Szanowni Państwo!
Jestem bochnianką, kandyduję do Sejmu RP z Listy Komitetu Wyborczego Trzecia Droga (lista nr 2, miejsce nr 8)
Dlaczego zdecydowałam się startować w wyborach?
Po latach dokonywania wyboru między mniejszym a większym złem, pojawiło się ugrupowanie polityczne, na które nie tylko chce się oddać swój głos, ale, z którym chce się aktywnie działać na rzecz budowy wymarzonej Polski przyszłości. Polska 2050 Szymona Hołowni i Polskie Stronnictwo Ludowe utworzyły wspólną listę kandydatów do Sejmu, będącej alternatywą dla dyskursu pis-antypis. Jedno z naszych haseł to: Dość kłótni, do przodu! Chcemy zostawić ideologiczne spory za sobą i załatwiać sprawy obywateli.
Tych spraw jest dosyć sporo, a przed nami wciąż nowe wyzwania. Osobiście najmocniej czuję się w sferze edukacji, integracji i kultury, dlatego będę zabiegać o realizację postulatów w tych dziedzinach.
Co chciałabym zrobić dla Bochni i bocheńszczyzny?
1. Jako matka w praktyce poznałam dylematy polskich kobiet związane z łączeniem pracy zawodowej i życia rodzinnego. Czy po urlopie macierzyńskim wrócić do pracy i znaczną część swojego wynagrodzenia oddawać na żłobek prywatny? Czy może zostać w domu czekając na (równie niepewne) miejsce w przedszkolu, ryzykując przy tym wypadnięcie z rynku pracy? Dość takich wyborów: publiczny żłobek w każdej gminie, a już na pewno w mieście powiatowym! Bochniankom się to należy.
2. Jako nauczycielka języka polskiego jako obcego z dziesięcioletnim stażem dostrzegam jedną z głównych przyczyn problemów integracji imigrantów z Ukrainy w lokalnym społeczeństwie – nieznajomość języka i kultury. Od początku wojny wspieram uchodźców w naszym powiecie prowadząc zajęcia z języka polskiego. Już kilka lekcji potrafi zdziałać cuda: bierni i nastawieni na branie ludzie stają się przedsiębiorczy i otwarci. Imigranci to nasz kapitał: stosunkowo niewielki koszt zatrudnienia profesjonalnych nauczycieli zwróci się z nawiązką.
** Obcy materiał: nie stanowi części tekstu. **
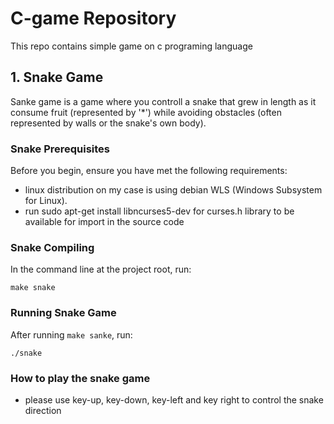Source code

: # C-game Repository
This repo contains simple game on c programing language

## 1. Snake Game
 Sanke game is a game where you controll a snake that grew in length as it consume fruit (represented by '*') while avoiding obstacles (often represented by walls or the snake's own body).

### Snake Prerequisites
Before you begin, ensure you have met the following requirements:
- linux distribution on my case is using debian WLS (Windows Subsystem for Linux).
- run sudo apt-get install libncurses5-dev for curses.h library to be available for import in the source code

### Snake Compiling
In the command line at the project root, run:

```
make snake
```

### Running Snake Game
After running `make sanke`, run:

```
./snake
```

### How to play the snake game
- please use key-up, key-down, key-left and key right to control the snake direction



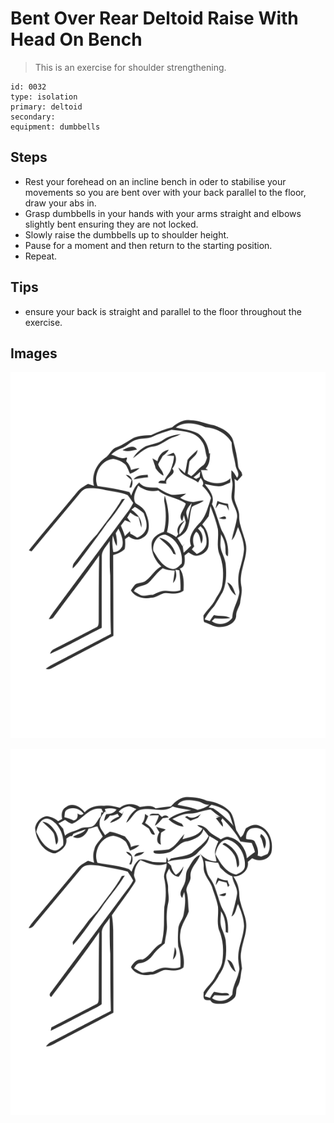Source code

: # Bent Over Rear Deltoid Raise With Head On Bench

> This is an exercise for shoulder strengthening.

``` 
id: 0032 
type: isolation 
primary: deltoid 
secondary:  
equipment: dumbbells 
``` 


## Steps


 - Rest your forehead on an incline bench in oder to stabilise your movements so you are bent over with your back parallel to the floor, draw your abs in.
 - Grasp dumbbells in your hands with your arms straight and elbows slightly bent ensuring they are not locked.
 - Slowly raise the dumbbells up to shoulder height.
 - Pause for a moment and then return to the starting position.
 - Repeat.

## Tips


 - ensure your back is straight and parallel to the floor throughout the exercise.

## Images

![](./../svg/0032-relaxation.svg "")

![](./../svg/0032-tension.svg "")

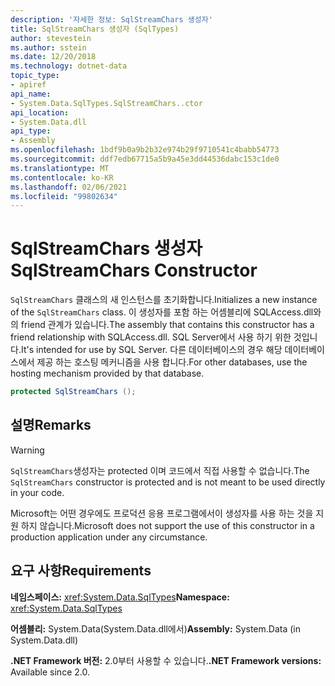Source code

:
 ```yaml
---
description: '자세한 정보: SqlStreamChars 생성자'
title: SqlStreamChars 생성자 (SqlTypes)
author: stevestein
ms.author: sstein
ms.date: 12/20/2018
ms.technology: dotnet-data
topic_type:
- apiref
api_name:
- System.Data.SqlTypes.SqlStreamChars..ctor
api_location:
- System.Data.dll
api_type:
- Assembly
ms.openlocfilehash: 1bdf9b0a9b2b32e974b29f9710541c4babb54773
ms.sourcegitcommit: ddf7edb67715a5b9a45e3dd44536dabc153c1de0
ms.translationtype: MT
ms.contentlocale: ko-KR
ms.lasthandoff: 02/06/2021
ms.locfileid: "99802634"
---
```

# <a name="sqlstreamchars-constructor"></a><span data-ttu-id="b4a95-103">SqlStreamChars 생성자</span><span class="sxs-lookup"><span data-stu-id="b4a95-103">SqlStreamChars Constructor</span></span>

<span data-ttu-id="b4a95-104">`SqlStreamChars` 클래스의 새 인스턴스를 초기화합니다.</span><span class="sxs-lookup"><span data-stu-id="b4a95-104">Initializes a new instance of the `SqlStreamChars` class.</span></span> <span data-ttu-id="b4a95-105">이 생성자를 포함 하는 어셈블리에 SQLAccess.dll와의 friend 관계가 있습니다.</span><span class="sxs-lookup"><span data-stu-id="b4a95-105">The assembly that contains this constructor has a friend relationship with SQLAccess.dll.</span></span> <span data-ttu-id="b4a95-106">SQL Server에서 사용 하기 위한 것입니다.</span><span class="sxs-lookup"><span data-stu-id="b4a95-106">It's intended for use by SQL Server.</span></span> <span data-ttu-id="b4a95-107">다른 데이터베이스의 경우 해당 데이터베이스에서 제공 하는 호스팅 메커니즘을 사용 합니다.</span><span class="sxs-lookup"><span data-stu-id="b4a95-107">For other databases, use the hosting mechanism provided by that database.</span></span>

```csharp
protected SqlStreamChars ();
```

## <a name="remarks"></a><span data-ttu-id="b4a95-108">설명</span><span class="sxs-lookup"><span data-stu-id="b4a95-108">Remarks</span></span>

> [!WARNING]
> <span data-ttu-id="b4a95-109">`SqlStreamChars`생성자는 protected 이며 코드에서 직접 사용할 수 없습니다.</span><span class="sxs-lookup"><span data-stu-id="b4a95-109">The `SqlStreamChars` constructor is protected and is not meant to be used directly in your code.</span></span>
>
> <span data-ttu-id="b4a95-110">Microsoft는 어떤 경우에도 프로덕션 응용 프로그램에서이 생성자를 사용 하는 것을 지원 하지 않습니다.</span><span class="sxs-lookup"><span data-stu-id="b4a95-110">Microsoft does not support the use of this constructor in a production application under any circumstance.</span></span>

## <a name="requirements"></a><span data-ttu-id="b4a95-111">요구 사항</span><span class="sxs-lookup"><span data-stu-id="b4a95-111">Requirements</span></span>

<span data-ttu-id="b4a95-112">**네임스페이스:** <xref:System.Data.SqlTypes></span><span class="sxs-lookup"><span data-stu-id="b4a95-112">**Namespace:** <xref:System.Data.SqlTypes></span></span>

<span data-ttu-id="b4a95-113">**어셈블리:** System.Data(System.Data.dll에서)</span><span class="sxs-lookup"><span data-stu-id="b4a95-113">**Assembly:** System.Data (in System.Data.dll)</span></span>

<span data-ttu-id="b4a95-114">**.NET Framework 버전:** 2.0부터 사용할 수 있습니다.</span><span class="sxs-lookup"><span data-stu-id="b4a95-114">**.NET Framework versions:** Available since 2.0.</span></span>
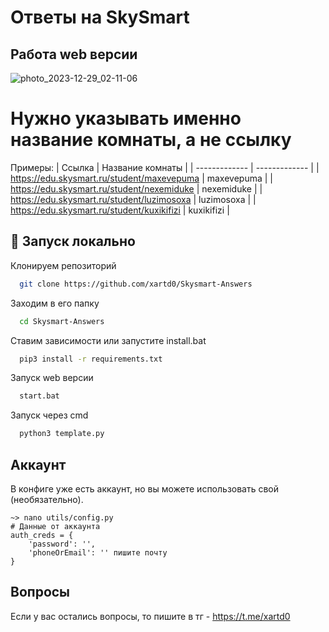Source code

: # Ответы на SkySmart

## Работа web версии
![photo_2023-12-29_02-11-06](https://github.com/xartd0/Skysmart-Answers-API/assets/43171120/921c5de9-d9cf-4924-8e08-3e60a6159568)

# Нужно указывать именно название комнаты, а не ссылку

Примеры:
| Ссылка | Название комнаты |
| ------------- | ------------- |
| https://edu.skysmart.ru/student/maxevepuma | maxevepuma |
| https://edu.skysmart.ru/student/nexemiduke | nexemiduke |
| https://edu.skysmart.ru/student/luzimosoxa | luzimosoxa |
| https://edu.skysmart.ru/student/kuxikifizi | kuxikifizi |


<!-- Run Locally -->
## :running: Запуск локально

Клонируем репозиторий

```bash
  git clone https://github.com/xartd0/Skysmart-Answers
```

Заходим в его папку

```bash
  cd Skysmart-Answers
```

Ставим зависимости или запустите install.bat

```bash
  pip3 install -r requirements.txt
```

Запуск web версии

```bash
  start.bat
```

Запуск через cmd

```bash
  python3 template.py
```


## Аккаунт
В конфиге уже есть аккаунт, но вы можете использовать свой (необязательно).

```
~> nano utils/config.py
# Данные от аккаунта
auth_creds = {
    'password': '',
    'phoneOrEmail': '' пишите почту
}
```

## Вопросы
Если у вас остались вопросы, то пишите в тг - https://t.me/xartd0
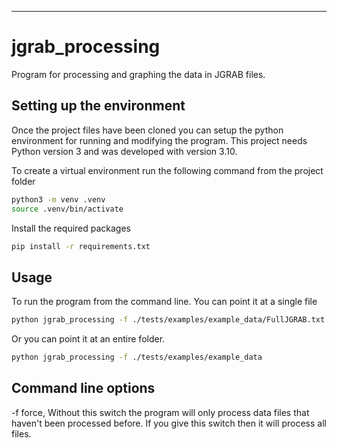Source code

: ---
# jgrab_processing

Program for processing and graphing the data in JGRAB files.

## Setting up the environment

Once the project files have been cloned you can setup the python environment for running and modifying the program. This project needs Python version 3 and was developed with version 3.10.

To create a virtual environment run the following command from the project folder

```bash
python3 -m venv .venv
source .venv/bin/activate
```

Install the required packages

```bash
pip install -r requirements.txt
```

## Usage

To run the program from the command line. You can point it at a single file

```bash
python jgrab_processing -f ./tests/examples/example_data/FullJGRAB.txt
```

Or you can point it at an entire folder.

```bash
python jgrab_processing -f ./tests/examples/example_data
```

## Command line options
-f force, Without this switch the program will only process data files that haven't been processed before. If you give this switch then it will process all files.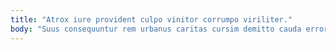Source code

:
 ```yaml
---
title: "Atrox iure provident culpo vinitor corrumpo viriliter."
body: "Suus consequuntur rem urbanus caritas cursim demitto cauda error. Subseco validus caveo pecus utroque volo versus virgo catena. Timor carus temporibus thema sursum capillus. Astrum vita natus sollicito congregatio. Cumque cenaculum adopto traho aeneus vester via barba cetera. Carmen sui sol bellicus decumbo clarus. Accusator vindico terreo campana tricesimus. Vulgus creator vigilo aestivus tergum capto verecundia umquam. Aedificium aegrotatio vos carus tunc aetas arcus appositus repellat cohors."
---
```


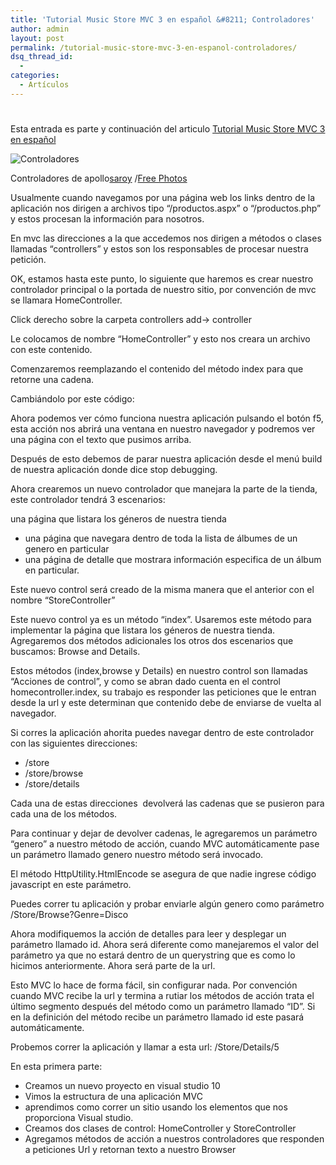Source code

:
 ```yaml
---
title: 'Tutorial Music Store MVC 3 en español &#8211; Controladores'
author: admin
layout: post
permalink: /tutorial-music-store-mvc-3-en-espanol-controladores/
dsq_thread_id:
  - 
categories:
  - Artículos
---
```

# 

Esta entrada es parte y continuación del articulo [Tutorial Music Store MVC 3 en español][1]

 [1]: http://eliezerdiaz.com/tutorial-music-store-mvc-3-en-espanol/

![Controladores][2]

Controladores de apollo[saroy][3] /[Free Photos][4]

Usualmente cuando navegamos por una página web los links dentro de la aplicación nos dirigen a archivos tipo “/productos.aspx” o “/productos.php” y estos procesan la información para nosotros.

 [2]: http://eliezerdiaz.com/wp-content/uploads/2012/02/apollo-11-flight-controllers.jpg "Apollo 11 Flight Controllers"
 [3]: http://www.flickr.com/photos/49502979202@N01/
 [4]: http://foter.com/ "Free Photos"

En mvc las direcciones a la que accedemos nos dirigen a métodos o clases llamadas “controllers” y estos son los responsables de procesar nuestra petición.

OK, estamos hasta este punto, lo siguiente que haremos es crear nuestro controlador principal o la portada de nuestro sitio, por convención de mvc se llamara HomeController.

Click derecho sobre la carpeta controllers add-> controller

Le colocamos de nombre “HomeController” y esto nos creara un archivo con este contenido.



Comenzaremos reemplazando el contenido del método index para que retorne una cadena.

Cambiándolo por este código:



Ahora podemos ver cómo funciona nuestra aplicación pulsando el botón f5, esta acción nos abrirá una ventana en nuestro navegador y podremos ver una página con el texto que pusimos arriba.

Después de esto debemos de parar nuestra aplicación desde el menú build de nuestra aplicación donde dice stop debugging.

Ahora crearemos un nuevo controlador que manejara la parte de la tienda, este controlador tendrá 3 escenarios:

una página que listara los géneros de nuestra tienda

*   una página que navegara dentro de toda la lista de álbumes de un genero en particular
*   una página de detalle que mostrara información especifica de un álbum en particular.

Este nuevo control será creado de la misma manera que el anterior con el nombre “StoreController”

Este nuevo control ya es un método “index”. Usaremos este método para implementar la página que listara los géneros de nuestra tienda. Agregaremos dos métodos adicionales los otros dos escenarios que buscamos: Browse and Details.



Estos métodos (index,browse y Details) en nuestro control son llamadas “Acciones de control”, y como se abran dado cuenta en el control homecontroller.index, su trabajo es responder las peticiones que le entran desde la url y este determinan que contenido debe de enviarse de vuelta al navegador.

Si corres la aplicación ahorita puedes navegar dentro de este controlador con las siguientes direcciones:

*   /store
*   /store/browse
*   /store/details

Cada una de estas direcciones  devolverá las cadenas que se pusieron para cada una de los métodos.

Para continuar y dejar de devolver cadenas, le agregaremos un parámetro “genero” a nuestro método de acción, cuando MVC automáticamente pase un parámetro llamado genero nuestro método será invocado.



El método HttpUtility.HtmlEncode se asegura de que nadie ingrese código javascript en este parámetro.

Puedes correr tu aplicación y probar enviarle algún genero como parámetro /Store/Browse?Genre=Disco

Ahora modifiquemos la acción de detalles para leer y desplegar un parámetro llamado id. Ahora será diferente como manejaremos el valor del parámetro ya que no estará dentro de un querystring que es como lo hicimos anteriormente. Ahora será parte de la url.

Esto MVC lo hace de forma fácil, sin configurar nada. Por convención cuando MVC recibe la url y termina a rutiar los métodos de acción trata el último segmento después del método como un parámetro llamado “ID”. Si en la definición del método recibe un parámetro llamado id este pasará automáticamente.  
  
Probemos correr la aplicación y llamar a esta url: /Store/Details/5

En esta primera parte:

*   Creamos un nuevo proyecto en visual studio 10
*   Vimos la estructura de una aplicación MVC
*   aprendimos como correr un sitio usando los elementos que nos proporciona Visual studio.
*   Creamos dos clases de control: HomeController y StoreController
*   Agregamos métodos de acción a nuestros controladores que responden a peticiones Url y retornan texto a nuestro Browser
3. Jako miłośniczka kultury, nauki i czytelnictwa chciałabym w miastach powiatowych poprawić infrastrukturę kulturalną. Biblioteki, domy kultury i muzea robią co mogą, ale czasem niemożliwe jest zorganizowanie większego wydarzenia, debaty, czy konferencji z powodu braku odpowiednich pomieszczeń. Mamy w Bochni halę widowiskowo-sportową, czas na nowoczesne centrum kultury i nauki!